Risk Factors:  The best way to prevent mTBI is by avoiding situations where they are more likely to occur. As this is not always possible, lowering the risk should be the goal. Alcohol can increase the risk of mTBI by increasing secondary risk of injuries causing TBI. Seatbelts, car seats, and avoiding impaired/distracted driving will lower the risks associated with transportation. Falls can be prevented though measures like removing throw rugs and other obstacles and by using caution on ice and uneven surfaces. Athletes should use appropriate and updated safety equipment, including helmets. They should also follow proper techniques to avoid putting the head in an unsafe position.

History and Symptoms: The first signs of mTBI may include disorientation, headache, blurred vision, dizziness, sleep disturbance, and difficulty with memory and attention. While symptoms typically are gone within days to weeks, up to 10% of individuals will have symptoms lasting past three months. Individuals with mTBI are expected to have eventual return to full activity and function.

Physical Exam: The physician evaluating you will perform a thorough neurologic examination. This will include testing strength, balance, and thinking/memory. They will also check your vision and how your eyes move and process information. They will also check how your head and neck are moving.

Diagnostic Process: mTBI is a clinical diagnosis, which means it is based on what the physician finds on the history and physical exam.

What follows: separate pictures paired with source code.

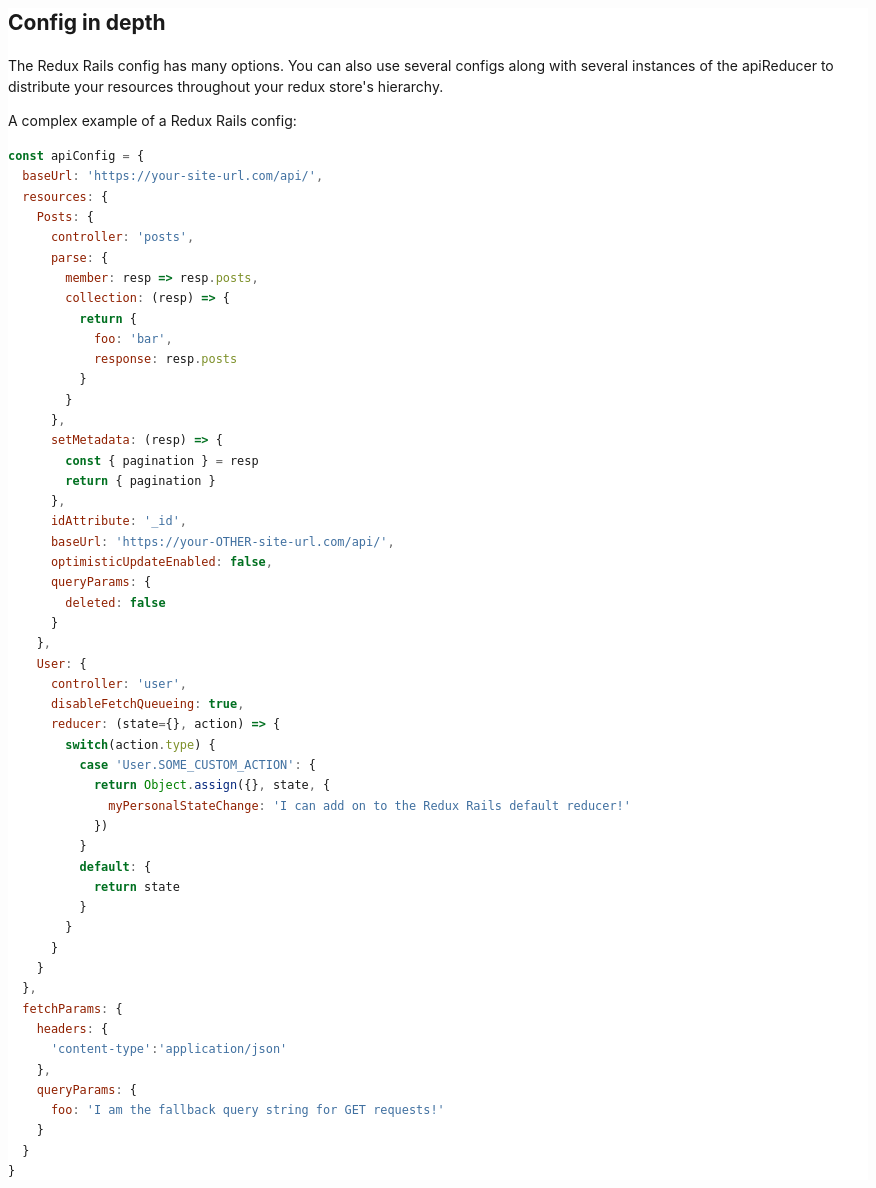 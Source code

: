 
## Config in depth
The Redux Rails config has many options. You can also use several configs along with several instances of the apiReducer to distribute your resources throughout your redux store's hierarchy.

A complex example of a Redux Rails config:
```js
const apiConfig = {
  baseUrl: 'https://your-site-url.com/api/',
  resources: {
    Posts: {
      controller: 'posts',
      parse: {
        member: resp => resp.posts,
        collection: (resp) => {
          return {
            foo: 'bar',
            response: resp.posts
          }
        }
      },
      setMetadata: (resp) => {
        const { pagination } = resp
        return { pagination }
      },
      idAttribute: '_id',
      baseUrl: 'https://your-OTHER-site-url.com/api/',
      optimisticUpdateEnabled: false,
      queryParams: {
        deleted: false
      }
    },
    User: {
      controller: 'user',
      disableFetchQueueing: true,
      reducer: (state={}, action) => {
        switch(action.type) {
          case 'User.SOME_CUSTOM_ACTION': {
            return Object.assign({}, state, {
              myPersonalStateChange: 'I can add on to the Redux Rails default reducer!'
            })
          }
          default: {
            return state
          }
        }
      }
    }
  },
  fetchParams: {
    headers: {
      'content-type':'application/json'
    },
    queryParams: {
      foo: 'I am the fallback query string for GET requests!'
    }
  }
}
```
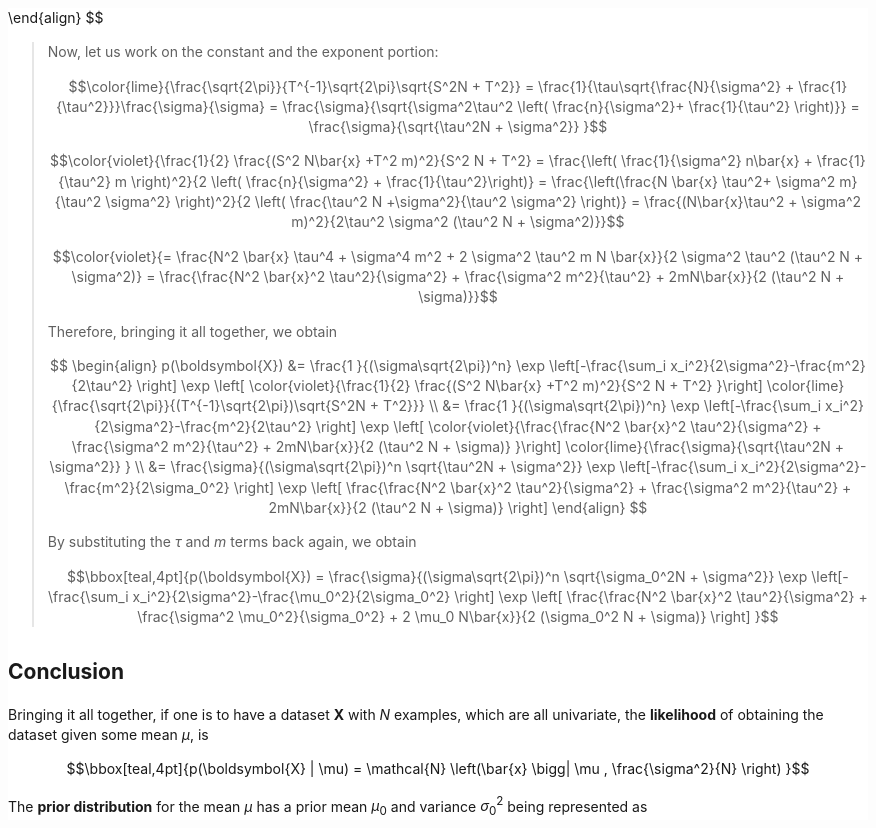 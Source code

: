 \end{align}
$$
>
>Now, let us work on the constant and the exponent portion:
>
> $$\color{lime}{\frac{\sqrt{2\pi}}{T^{-1}\sqrt{2\pi}\sqrt{S^2N + T^2}} = \frac{1}{\tau\sqrt{\frac{N}{\sigma^2} + \frac{1}{\tau^2}}}\frac{\sigma}{\sigma} = \frac{\sigma}{\sqrt{\sigma^2\tau^2 \left( \frac{n}{\sigma^2}+ \frac{1}{\tau^2} \right)}} = \frac{\sigma}{\sqrt{\tau^2N + \sigma^2}} }$$
> 
> $$\color{violet}{\frac{1}{2} \frac{(S^2 N\bar{x} +T^2 m)^2}{S^2 N + T^2} = \frac{\left( \frac{1}{\sigma^2} n\bar{x} + \frac{1}{\tau^2} m \right)^2}{2 \left( \frac{n}{\sigma^2} + \frac{1}{\tau^2}\right)} = \frac{\left(\frac{N \bar{x} \tau^2+ \sigma^2 m}{\tau^2 \sigma^2} \right)^2}{2 \left( \frac{\tau^2 N +\sigma^2}{\tau^2 \sigma^2} \right)} = \frac{(N\bar{x}\tau^2 + \sigma^2 m)^2}{2\tau^2 \sigma^2 (\tau^2 N + \sigma^2)}}$$
> 
> $$\color{violet}{= \frac{N^2 \bar{x} \tau^4 + \sigma^4 m^2 + 2 \sigma^2 \tau^2 m N \bar{x}}{2 \sigma^2 \tau^2 (\tau^2 N + \sigma^2)} = \frac{\frac{N^2 \bar{x}^2 \tau^2}{\sigma^2} + \frac{\sigma^2 m^2}{\tau^2} + 2mN\bar{x}}{2 (\tau^2 N + \sigma)}}$$
> 
> Therefore, bringing it all together, we obtain 
> 
> $$
\begin{align}
p(\boldsymbol{X}) &=  \frac{1 }{(\sigma\sqrt{2\pi})^n} \exp \left[-\frac{\sum_i x_i^2}{2\sigma^2}-\frac{m^2}{2\tau^2} \right] \exp \left[ \color{violet}{\frac{1}{2} \frac{(S^2 N\bar{x} +T^2 m)^2}{S^2 N + T^2} }\right] \color{lime}{\frac{\sqrt{2\pi}}{(T^{-1}\sqrt{2\pi})\sqrt{S^2N + T^2}}} \\
&= \frac{1 }{(\sigma\sqrt{2\pi})^n} \exp \left[-\frac{\sum_i x_i^2}{2\sigma^2}-\frac{m^2}{2\tau^2} \right] \exp \left[ \color{violet}{\frac{\frac{N^2 \bar{x}^2 \tau^2}{\sigma^2} + \frac{\sigma^2 m^2}{\tau^2} + 2mN\bar{x}}{2 (\tau^2 N + \sigma)} }\right] \color{lime}{\frac{\sigma}{\sqrt{\tau^2N + \sigma^2}} } \\
&= \frac{\sigma}{(\sigma\sqrt{2\pi})^n \sqrt{\tau^2N + \sigma^2}} \exp \left[-\frac{\sum_i x_i^2}{2\sigma^2}-\frac{m^2}{2\sigma_0^2} \right] \exp \left[ \frac{\frac{N^2 \bar{x}^2 \tau^2}{\sigma^2} + \frac{\sigma^2 m^2}{\tau^2} + 2mN\bar{x}}{2 (\tau^2 N + \sigma)} \right] 
\end{align}
$$
> 
> By substituting the $\tau$ and $m$ terms back again, we obtain 
> 
> $$\bbox[teal,4pt]{p(\boldsymbol{X}) = \frac{\sigma}{(\sigma\sqrt{2\pi})^n \sqrt{\sigma_0^2N + \sigma^2}} \exp \left[-\frac{\sum_i x_i^2}{2\sigma^2}-\frac{\mu_0^2}{2\sigma_0^2} \right] \exp \left[ \frac{\frac{N^2 \bar{x}^2 \tau^2}{\sigma^2} + \frac{\sigma^2 \mu_0^2}{\sigma_0^2} + 2 \mu_0 N\bar{x}}{2 (\sigma_0^2 N + \sigma)} \right] }$$

## Conclusion

Bringing it all together, if one is to have a dataset $\boldsymbol{X}$ with $N$ examples, which are all univariate, the **likelihood** of obtaining the dataset given some mean $\mu$, is 

$$\bbox[teal,4pt]{p(\boldsymbol{X} | \mu) = \mathcal{N} \left(\bar{x} \bigg| \mu , \frac{\sigma^2}{N} \right) }$$

The **prior distribution** for the mean $\mu$ has a prior mean $\mu_0$ and variance $\sigma_0^2$ being represented as 

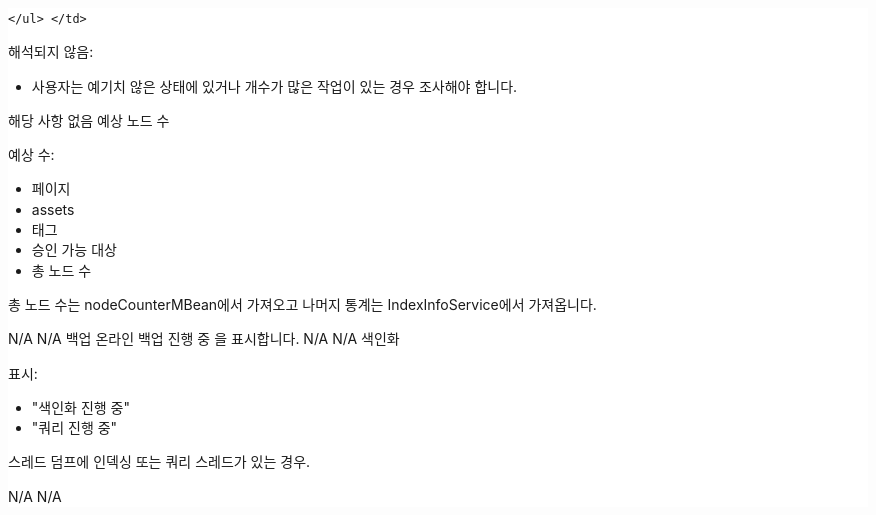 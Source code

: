     </ul> </td>
   <td><p>해석되지 않음:</p>
    <ul>
     <li>사용자는 예기치 않은 상태에 있거나 개수가 많은 작업이 있는 경우 조사해야 합니다.</li>
    </ul> </td>
   <td>해당 사항 없음</td>
  </tr>
  <tr>
   <td>예상 노드 수</td>
   <td><p>예상 수:</p>
    <ul>
     <li>페이지</li>
     <li>assets</li>
     <li>태그</li>
     <li>승인 가능 대상</li>
     <li>총 노드 수<br /> </li>
    </ul> <p>총 노드 수는 nodeCounterMBean에서 가져오고 나머지 통계는 IndexInfoService에서 가져옵니다.</p> </td>
   <td>N/A</td>
   <td>N/A</td>
  </tr>
  <tr>
   <td>백업</td>
   <td>온라인 백업 진행 중 을 표시합니다.</td>
   <td>N/A</td>
   <td>N/A</td>
  </tr>
  <tr>
   <td>색인화</td>
   <td><p>표시:</p>
    <ul>
     <li>"색인화 진행 중"</li>
     <li>"쿼리 진행 중"</li>
    </ul> <p>스레드 덤프에 인덱싱 또는 쿼리 스레드가 있는 경우.</p> </td>
   <td>N/A</td>
   <td>N/A</td>
  </tr>
 </tbody>
</table>
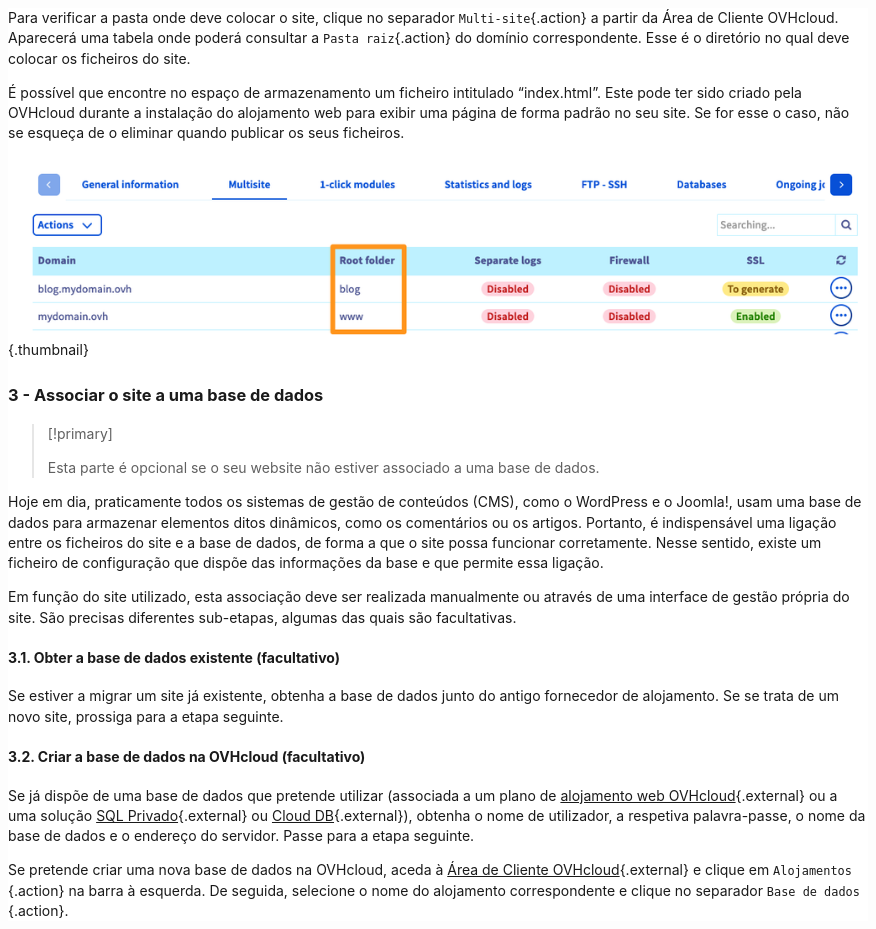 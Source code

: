 Para verificar a pasta onde deve colocar o site, clique no separador `Multi-site`{.action} a partir da Área de Cliente OVHcloud. Aparecerá uma tabela onde poderá consultar a `Pasta raiz`{.action} do domínio correspondente. Esse é o diretório no qual deve colocar os ficheiros do site.

É possível que encontre no espaço de armazenamento um ficheiro intitulado “index.html”. Este pode ter sido criado pela OVHcloud durante a instalação do alojamento web para exibir uma página de forma padrão no seu site. Se for esse o caso, não se esqueça de o eliminar quando publicar os seus ficheiros.

![siteinstallation](images/get-website-online-step2.png){.thumbnail}

### 3 - Associar o site a uma base de dados

> [!primary]
>
> Esta parte é opcional se o seu website não estiver associado a uma base de dados.
>

Hoje em dia, praticamente todos os sistemas de gestão de conteúdos (CMS), como o WordPress e o Joomla!, usam uma base de dados para armazenar elementos ditos dinâmicos, como os comentários ou os artigos. Portanto, é indispensável uma ligação entre os ficheiros do site e a base de dados, de forma a que o site possa funcionar corretamente. Nesse sentido, existe um ficheiro de configuração que dispõe das informações da base e que permite essa ligação.

Em função do site utilizado, esta associação deve ser realizada manualmente ou através de uma interface de gestão própria do site. São precisas diferentes sub-etapas, algumas das quais são facultativas.

#### 3.1. Obter a base de dados existente (facultativo)

Se estiver a migrar um site já existente, obtenha a base de dados junto do antigo fornecedor de alojamento. Se se trata de um novo site, prossiga para a etapa seguinte.

#### 3.2. Criar a base de dados na OVHcloud (facultativo)

Se já dispõe de uma base de dados que pretende utilizar (associada a um plano de [alojamento web OVHcloud](https://www.ovh.pt/alojamento-partilhado/){.external} ou a uma solução [SQL Privado](https://www.ovh.pt/alojamento-partilhado/opcoes-sql.xml){.external} ou [Cloud DB](https://www.ovh.pt/cloud-databases/){.external}), obtenha o nome de utilizador, a respetiva palavra-passe, o nome da base de dados e o endereço do servidor. Passe para a etapa seguinte.

Se pretende criar uma nova base de dados na OVHcloud, aceda à [Área de Cliente OVHcloud](https://www.ovh.com/auth/?action=gotomanager&from=https://www.ovh.pt/&ovhSubsidiary=pt){.external} e clique em `Alojamentos`{.action} na barra à esquerda. De seguida, selecione o nome do alojamento correspondente e clique no separador `Base de dados`{.action}.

If there is concern for bleeding around the brain, a CT scan may be performed. There are no current lab tests which can accurately and definitively identify mTBI.

Rehab Management: You should start with a period of rest for 1-2 days before slowly resuming your normal activities. Physical medicine and rehabilitation (PM&R) physicians, also known as physiatrists, have specialty training in brain injury rehabilitation. They will work with you to develop a treatment plan geared toward your symptoms. PM&R physicians, with the rehabilitation teams they lead, provide individualized care that is focused on helping you achieve the best possible level of function after an injury. The treatment plan can include a combination of medicines and working with physical, occupations, or vision therapists. Other members of the rehabilitation team, including speech therapists, psychologists, neurologists, psychiatrists, vocational rehabilitation specialists, and social workers, may be involved as well.

Other Resources for Patients and Families: The CDC has created the HEADS UP campaign to provide more information for sports-related mTBI. This website also contains recommendations for returning to activity after injury.
Well-informed and sympathetic family members, friends, coaches, teachers and employers can provide key emotional and functional support during the recovery period. PM&R physicians and rehabilitation team members can provide helpful information to these people to ensure that your needs are addressed consistently as you recover.